Cervical cancer is the second most common type of female malignancy, subsequent to breast cancer. There were an estimated 527,600 new cervical cancer cases and 265,700 deaths worldwide in 2012 (1). Although cervical cytology screening has enabled early detection and early treatment of cervical cancer, the incidence and mortality rates continue to increase each year (2,3). The majority of patients with cervical cancer are treated with standard radiation therapy and chemotherapy, but therapeutic response varies. Thus, studies are required to determine the pathogenesis of cervical cancer in order to identify a more effective treatment for cervical cancer.

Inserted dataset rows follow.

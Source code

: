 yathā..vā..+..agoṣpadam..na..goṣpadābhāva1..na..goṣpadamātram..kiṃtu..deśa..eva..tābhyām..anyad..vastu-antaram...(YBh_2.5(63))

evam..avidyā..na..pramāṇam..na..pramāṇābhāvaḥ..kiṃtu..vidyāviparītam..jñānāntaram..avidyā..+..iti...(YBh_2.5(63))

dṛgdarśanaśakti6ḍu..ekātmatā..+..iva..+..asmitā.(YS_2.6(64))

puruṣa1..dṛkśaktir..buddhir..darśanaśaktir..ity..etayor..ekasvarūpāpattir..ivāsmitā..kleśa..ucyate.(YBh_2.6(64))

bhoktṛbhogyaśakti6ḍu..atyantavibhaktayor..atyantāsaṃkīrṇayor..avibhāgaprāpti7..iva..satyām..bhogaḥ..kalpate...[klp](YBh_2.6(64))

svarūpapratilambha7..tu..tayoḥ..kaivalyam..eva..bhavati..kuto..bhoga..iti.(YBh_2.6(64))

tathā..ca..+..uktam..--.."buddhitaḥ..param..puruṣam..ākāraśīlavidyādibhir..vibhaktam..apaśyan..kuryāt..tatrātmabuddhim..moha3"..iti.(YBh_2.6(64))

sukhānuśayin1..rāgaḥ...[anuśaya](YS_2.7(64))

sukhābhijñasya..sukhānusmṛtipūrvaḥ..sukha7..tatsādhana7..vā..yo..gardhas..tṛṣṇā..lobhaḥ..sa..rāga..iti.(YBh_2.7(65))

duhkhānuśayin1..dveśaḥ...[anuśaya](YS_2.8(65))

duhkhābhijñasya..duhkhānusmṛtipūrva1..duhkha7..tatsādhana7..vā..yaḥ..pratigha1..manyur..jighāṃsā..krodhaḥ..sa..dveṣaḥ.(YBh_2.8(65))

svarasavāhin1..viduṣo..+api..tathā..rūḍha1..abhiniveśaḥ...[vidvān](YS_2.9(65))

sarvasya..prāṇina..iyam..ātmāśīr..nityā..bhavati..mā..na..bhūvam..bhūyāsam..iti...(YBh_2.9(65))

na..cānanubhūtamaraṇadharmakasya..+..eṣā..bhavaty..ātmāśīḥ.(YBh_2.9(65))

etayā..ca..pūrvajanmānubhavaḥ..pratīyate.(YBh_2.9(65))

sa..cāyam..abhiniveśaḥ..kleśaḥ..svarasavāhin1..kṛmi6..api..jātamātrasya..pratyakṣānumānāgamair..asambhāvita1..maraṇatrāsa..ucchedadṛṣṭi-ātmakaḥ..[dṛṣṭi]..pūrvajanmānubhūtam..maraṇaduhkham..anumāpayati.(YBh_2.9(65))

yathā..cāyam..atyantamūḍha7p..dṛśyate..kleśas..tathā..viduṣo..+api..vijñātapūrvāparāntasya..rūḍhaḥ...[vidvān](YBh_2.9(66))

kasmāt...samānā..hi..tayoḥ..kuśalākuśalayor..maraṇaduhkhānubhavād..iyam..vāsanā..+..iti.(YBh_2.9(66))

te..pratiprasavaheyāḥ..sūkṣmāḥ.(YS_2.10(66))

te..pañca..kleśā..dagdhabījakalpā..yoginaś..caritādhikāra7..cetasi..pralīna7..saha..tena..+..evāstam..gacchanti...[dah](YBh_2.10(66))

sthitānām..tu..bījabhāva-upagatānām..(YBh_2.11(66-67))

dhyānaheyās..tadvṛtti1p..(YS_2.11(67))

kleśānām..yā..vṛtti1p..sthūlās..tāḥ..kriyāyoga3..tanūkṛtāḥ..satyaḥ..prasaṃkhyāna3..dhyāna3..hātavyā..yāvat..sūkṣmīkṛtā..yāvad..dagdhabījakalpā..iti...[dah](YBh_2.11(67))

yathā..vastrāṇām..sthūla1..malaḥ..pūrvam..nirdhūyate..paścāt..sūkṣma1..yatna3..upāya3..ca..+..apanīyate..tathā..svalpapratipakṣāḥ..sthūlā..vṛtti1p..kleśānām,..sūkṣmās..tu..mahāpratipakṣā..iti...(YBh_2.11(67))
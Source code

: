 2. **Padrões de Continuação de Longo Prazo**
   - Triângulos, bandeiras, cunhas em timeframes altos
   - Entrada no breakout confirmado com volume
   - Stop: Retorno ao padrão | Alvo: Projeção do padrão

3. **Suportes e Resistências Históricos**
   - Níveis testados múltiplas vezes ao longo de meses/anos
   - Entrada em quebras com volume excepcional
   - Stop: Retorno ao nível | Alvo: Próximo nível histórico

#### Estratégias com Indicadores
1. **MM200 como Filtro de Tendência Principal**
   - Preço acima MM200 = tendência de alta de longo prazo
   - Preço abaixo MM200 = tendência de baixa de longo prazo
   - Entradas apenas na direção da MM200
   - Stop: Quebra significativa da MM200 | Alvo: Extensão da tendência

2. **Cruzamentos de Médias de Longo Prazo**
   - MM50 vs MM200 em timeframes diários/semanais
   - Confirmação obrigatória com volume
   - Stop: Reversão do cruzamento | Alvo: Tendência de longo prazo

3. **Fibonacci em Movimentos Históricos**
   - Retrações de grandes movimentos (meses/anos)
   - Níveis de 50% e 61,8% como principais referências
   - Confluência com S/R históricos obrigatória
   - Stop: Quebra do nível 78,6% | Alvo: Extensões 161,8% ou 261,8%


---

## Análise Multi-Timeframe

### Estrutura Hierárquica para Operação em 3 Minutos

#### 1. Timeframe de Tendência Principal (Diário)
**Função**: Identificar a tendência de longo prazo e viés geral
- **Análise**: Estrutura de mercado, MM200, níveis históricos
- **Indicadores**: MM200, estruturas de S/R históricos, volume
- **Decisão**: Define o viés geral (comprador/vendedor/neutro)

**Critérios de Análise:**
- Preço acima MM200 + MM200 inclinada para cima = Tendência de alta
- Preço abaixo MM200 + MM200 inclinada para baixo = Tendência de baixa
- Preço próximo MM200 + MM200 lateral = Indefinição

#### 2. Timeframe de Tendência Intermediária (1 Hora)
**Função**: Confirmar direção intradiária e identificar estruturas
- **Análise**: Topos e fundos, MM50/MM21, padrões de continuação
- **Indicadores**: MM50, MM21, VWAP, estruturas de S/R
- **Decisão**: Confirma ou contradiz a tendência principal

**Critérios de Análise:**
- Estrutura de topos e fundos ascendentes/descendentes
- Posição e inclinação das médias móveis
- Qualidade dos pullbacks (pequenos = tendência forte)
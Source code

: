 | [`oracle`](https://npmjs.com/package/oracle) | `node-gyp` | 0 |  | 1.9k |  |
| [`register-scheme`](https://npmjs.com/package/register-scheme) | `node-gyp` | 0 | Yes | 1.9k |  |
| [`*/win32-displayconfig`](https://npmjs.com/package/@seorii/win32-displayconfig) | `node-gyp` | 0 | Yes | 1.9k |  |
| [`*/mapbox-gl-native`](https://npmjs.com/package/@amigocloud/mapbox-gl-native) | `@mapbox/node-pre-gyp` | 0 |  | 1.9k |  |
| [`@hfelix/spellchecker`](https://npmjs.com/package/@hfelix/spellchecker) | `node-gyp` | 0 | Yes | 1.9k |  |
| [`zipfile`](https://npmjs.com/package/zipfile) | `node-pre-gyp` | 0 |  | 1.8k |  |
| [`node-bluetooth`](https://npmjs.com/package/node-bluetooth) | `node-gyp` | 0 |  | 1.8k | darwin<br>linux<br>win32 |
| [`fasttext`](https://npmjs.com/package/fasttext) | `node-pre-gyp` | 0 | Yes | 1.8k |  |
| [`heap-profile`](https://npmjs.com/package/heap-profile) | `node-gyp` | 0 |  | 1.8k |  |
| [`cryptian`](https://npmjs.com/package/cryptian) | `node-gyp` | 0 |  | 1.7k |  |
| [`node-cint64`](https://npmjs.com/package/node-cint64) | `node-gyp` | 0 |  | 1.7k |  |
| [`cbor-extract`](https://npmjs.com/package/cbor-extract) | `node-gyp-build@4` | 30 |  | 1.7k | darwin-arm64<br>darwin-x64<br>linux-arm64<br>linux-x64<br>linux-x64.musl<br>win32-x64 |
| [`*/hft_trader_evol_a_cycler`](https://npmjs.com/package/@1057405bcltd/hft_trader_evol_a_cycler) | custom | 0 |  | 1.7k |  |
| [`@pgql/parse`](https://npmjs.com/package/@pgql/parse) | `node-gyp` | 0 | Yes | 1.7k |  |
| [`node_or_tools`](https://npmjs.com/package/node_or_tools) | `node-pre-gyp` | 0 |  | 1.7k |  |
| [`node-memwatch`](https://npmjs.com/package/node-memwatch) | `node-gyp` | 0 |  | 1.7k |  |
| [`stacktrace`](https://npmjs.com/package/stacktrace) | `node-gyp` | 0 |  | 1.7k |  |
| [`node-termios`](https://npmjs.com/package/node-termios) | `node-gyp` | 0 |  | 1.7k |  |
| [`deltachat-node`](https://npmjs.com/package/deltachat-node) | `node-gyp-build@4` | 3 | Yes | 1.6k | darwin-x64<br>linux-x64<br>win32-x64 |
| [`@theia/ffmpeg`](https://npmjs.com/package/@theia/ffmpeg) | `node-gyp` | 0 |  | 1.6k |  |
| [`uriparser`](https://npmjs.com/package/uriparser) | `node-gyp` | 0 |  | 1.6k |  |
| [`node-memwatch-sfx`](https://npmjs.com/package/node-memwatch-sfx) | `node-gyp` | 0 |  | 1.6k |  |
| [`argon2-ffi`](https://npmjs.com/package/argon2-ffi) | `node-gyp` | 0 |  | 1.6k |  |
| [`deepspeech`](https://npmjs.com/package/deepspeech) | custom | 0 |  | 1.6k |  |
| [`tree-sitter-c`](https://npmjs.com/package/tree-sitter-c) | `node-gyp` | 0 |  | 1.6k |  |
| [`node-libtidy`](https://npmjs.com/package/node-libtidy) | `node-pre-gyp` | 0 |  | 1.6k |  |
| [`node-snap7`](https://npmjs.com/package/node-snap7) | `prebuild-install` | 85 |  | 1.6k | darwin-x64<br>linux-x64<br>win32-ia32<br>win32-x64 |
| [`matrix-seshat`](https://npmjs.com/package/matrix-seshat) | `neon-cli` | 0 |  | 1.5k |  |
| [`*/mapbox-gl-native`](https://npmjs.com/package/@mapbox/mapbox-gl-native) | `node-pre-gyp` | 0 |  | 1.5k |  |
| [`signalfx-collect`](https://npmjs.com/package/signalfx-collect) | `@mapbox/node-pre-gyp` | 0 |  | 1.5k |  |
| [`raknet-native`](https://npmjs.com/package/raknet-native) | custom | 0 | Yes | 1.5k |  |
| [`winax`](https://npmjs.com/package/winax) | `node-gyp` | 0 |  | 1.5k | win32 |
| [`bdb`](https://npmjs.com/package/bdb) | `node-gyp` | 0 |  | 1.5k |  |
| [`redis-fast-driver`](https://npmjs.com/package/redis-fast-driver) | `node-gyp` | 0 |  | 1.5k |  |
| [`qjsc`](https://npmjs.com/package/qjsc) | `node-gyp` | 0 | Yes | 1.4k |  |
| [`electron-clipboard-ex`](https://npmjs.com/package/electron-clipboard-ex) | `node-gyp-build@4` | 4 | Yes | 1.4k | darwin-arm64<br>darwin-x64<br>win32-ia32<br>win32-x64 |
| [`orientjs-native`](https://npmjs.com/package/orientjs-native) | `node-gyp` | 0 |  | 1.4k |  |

MicroRNAs (miRNA/miR) are endogenous non-coding RNAs containing between 19 and 21 nucleotides. miRNA may regulate proteins at the post-transcriptional level, resulting in the degradation or inhibition of proteins. miRNAs are involved in the regulation of a number of biological functions, including cell cycle, proliferation, differentiation and apoptosis. Previous studies have revealed abnormal expression of a number of miRNAs in cervical cancer, including miR-214, miR-21, miR-143 and miR-145 (4–7). In cervical cancer, miR-214 expression is decreased, which has been reported to inhibit cancer progression through targeting mitochondrial transcription factor A (8). miR-21 overexpression may inhibit the expression of phosphatase and tensin homolog (PTEN), and promote cancer cell proliferation and migration (9). In addition, miR-143 expression was identified to be significantly decreased in cervical cancer, and associated with tumor size, positive lymph node metastasis and HPV16 infection (10). A previous study demonstrated that the expression level of miR-145 was significantly decreased in human cervical cancer tissues when compared with corresponding adjacent normal tissues and associated with tumor progression, and poor prognosis (11). Furthermore, miR-494 serves as a tumor suppressor miRNA and abnormal expression of miR-494 has been identified in a number of tumor tissue types (8,9). However, whether the expression level of miR-494 is altered in cervical cancer remains unknown. In addition, there are few detailed reports focusing on the role of miR-494 in cervical cancer.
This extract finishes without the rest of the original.